The 10th-Century Baghdad Cookbook That’s a Poetic Tome to Food

The text features exhaustive directions for cooking, eating, and being.

The folio of al-Warrāq's manuscript.
The folio of al-Warrāq’s manuscript. COURTESY OF NAWAL NASRALLAH

DURING THE MEDIEVAL ISLAMIC ERA, civil and religious leaders in Baghdad—known as caliphs—hosted legendary, opulent banquets within their courts. Communal dishes lined tables and drinks flowed freely. The caliphs peppered in entertainment throughout the meal as well, often asking revelers to sing praises about the food before them. One such caliph, al-Mustakfī, implored people to gather one day to recite poetry and dish about food. That day, people waxed about the likes of kamakh, an ancient countertop cheese. Later, at al-Mustakfī’s behest, they made the food that they’d praised in song and verse.

Food and drink was a common cause for celebration in the Medieval Islamic world—a far cry from how, say, Medieval Europe conceived of food. “They liked to talk about food, they enjoyed it, and they had no prohibitions whatsoever,” says Nawal Nasrallah, an Iraqi scholar, author, and translator. “It’s unlike, for example, in Europe during Medieval times, where talking about food was considered a kind of gluttony. In Islam it was permissible.”

In the 10th century, intellectuals and creatives of the Muslim world flocked to Iraq. Baghdad, the capital of the Abbasid dynasty, grew substantially during this “golden era.” Caravans often passed through the city, which contributed to it becoming a place of both cultural and culinary exchange. “At this time it attracted all the world’s riches, material, spiritual, and intellectual alike,” writes Lilia Zaouali in the preface to her book Medieval Cuisine of the Islam World. “Cultures and languages from the world over came together here, coexisting and, of necessity, blending with one another.”Scholars, poets, philosophers, historians, and caliphs thrived in Baghdad.

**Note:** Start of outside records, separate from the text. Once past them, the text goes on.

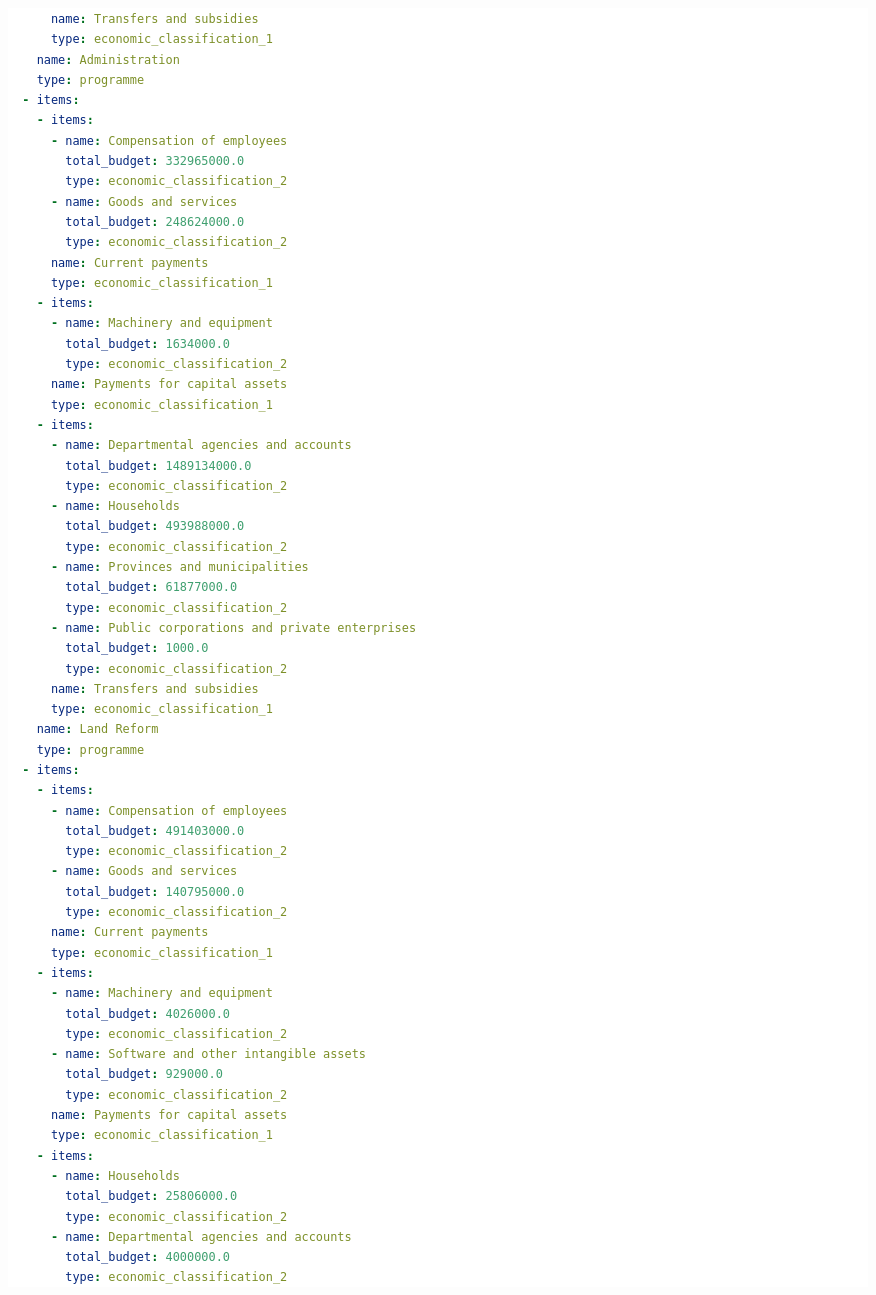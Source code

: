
 ```yaml
      name: Transfers and subsidies
      type: economic_classification_1
    name: Administration
    type: programme
  - items:
    - items:
      - name: Compensation of employees
        total_budget: 332965000.0
        type: economic_classification_2
      - name: Goods and services
        total_budget: 248624000.0
        type: economic_classification_2
      name: Current payments
      type: economic_classification_1
    - items:
      - name: Machinery and equipment
        total_budget: 1634000.0
        type: economic_classification_2
      name: Payments for capital assets
      type: economic_classification_1
    - items:
      - name: Departmental agencies and accounts
        total_budget: 1489134000.0
        type: economic_classification_2
      - name: Households
        total_budget: 493988000.0
        type: economic_classification_2
      - name: Provinces and municipalities
        total_budget: 61877000.0
        type: economic_classification_2
      - name: Public corporations and private enterprises
        total_budget: 1000.0
        type: economic_classification_2
      name: Transfers and subsidies
      type: economic_classification_1
    name: Land Reform
    type: programme
  - items:
    - items:
      - name: Compensation of employees
        total_budget: 491403000.0
        type: economic_classification_2
      - name: Goods and services
        total_budget: 140795000.0
        type: economic_classification_2
      name: Current payments
      type: economic_classification_1
    - items:
      - name: Machinery and equipment
        total_budget: 4026000.0
        type: economic_classification_2
      - name: Software and other intangible assets
        total_budget: 929000.0
        type: economic_classification_2
      name: Payments for capital assets
      type: economic_classification_1
    - items:
      - name: Households
        total_budget: 25806000.0
        type: economic_classification_2
      - name: Departmental agencies and accounts
        total_budget: 4000000.0
        type: economic_classification_2
```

The vast expansion carved out spaces for “prosperous leisurely classes that demanded the best wealth could offer, which naturally included gourmet cuisine,” as Nasrallah writes in her translation of the 10th-century Baghdadi cookbook, Annals of the Caliphs’ Kitchens. Nothing illustrated one’s taste and class like knowing how to cook, and from there, writing cookbooks and manuals became popular. That’s part of why the Middle East came to have the most in-depth trove of medieval food literature in the world. As Charles Perry notes in his foreword to Medieval Cuisine of the Islam World, “there are more cookbooks in Arabic from before 1400 than in the rest of the world’s languages put together.”

Annals of the Caliphs’ Kitchens, written around the 10th century by Ibn Sayyar al-Warrāq, is the earliest-known of these cookbooks. It’s an exhaustive tome that immortalizes Baghdad as a thriving cultural and culinary epicenter, with 615 recipes culled from more than 20 cookbooks and dozens of poems praising culinary wonders. It took centuries to come out of obscurity, however.

The cover of Nawal Nasrallah's translated book, <em>Annals of the Caliphs' Kitchens</em>.
The cover of Nawal Nasrallah’s translated book, Annals of the Caliphs’ Kitchens. COURTESY OF NAWAL NASRALLAH

Nasrallah immigrated to the United States in the 1990s from Iraq. “People asked me about my food; I think this is a way of trying to know people better,” Nasrallah says. “So I tried to refer to cookbooks.” Finding nothing, she then set out to write her own Iraqi cookbook. While researching what would become that book, Delights from the Garden of Eden, she uncovered something unusual at IU’s library: two cookbooks from medieval-era Baghdad, written in the 10th and 13th centuries, respectively. While the earlier book had been edited in the 1980s, it hadn’t been translated. Stunned by this discovery, Nasrallah decided to take it on. She translated the book into English, which was published in 2007.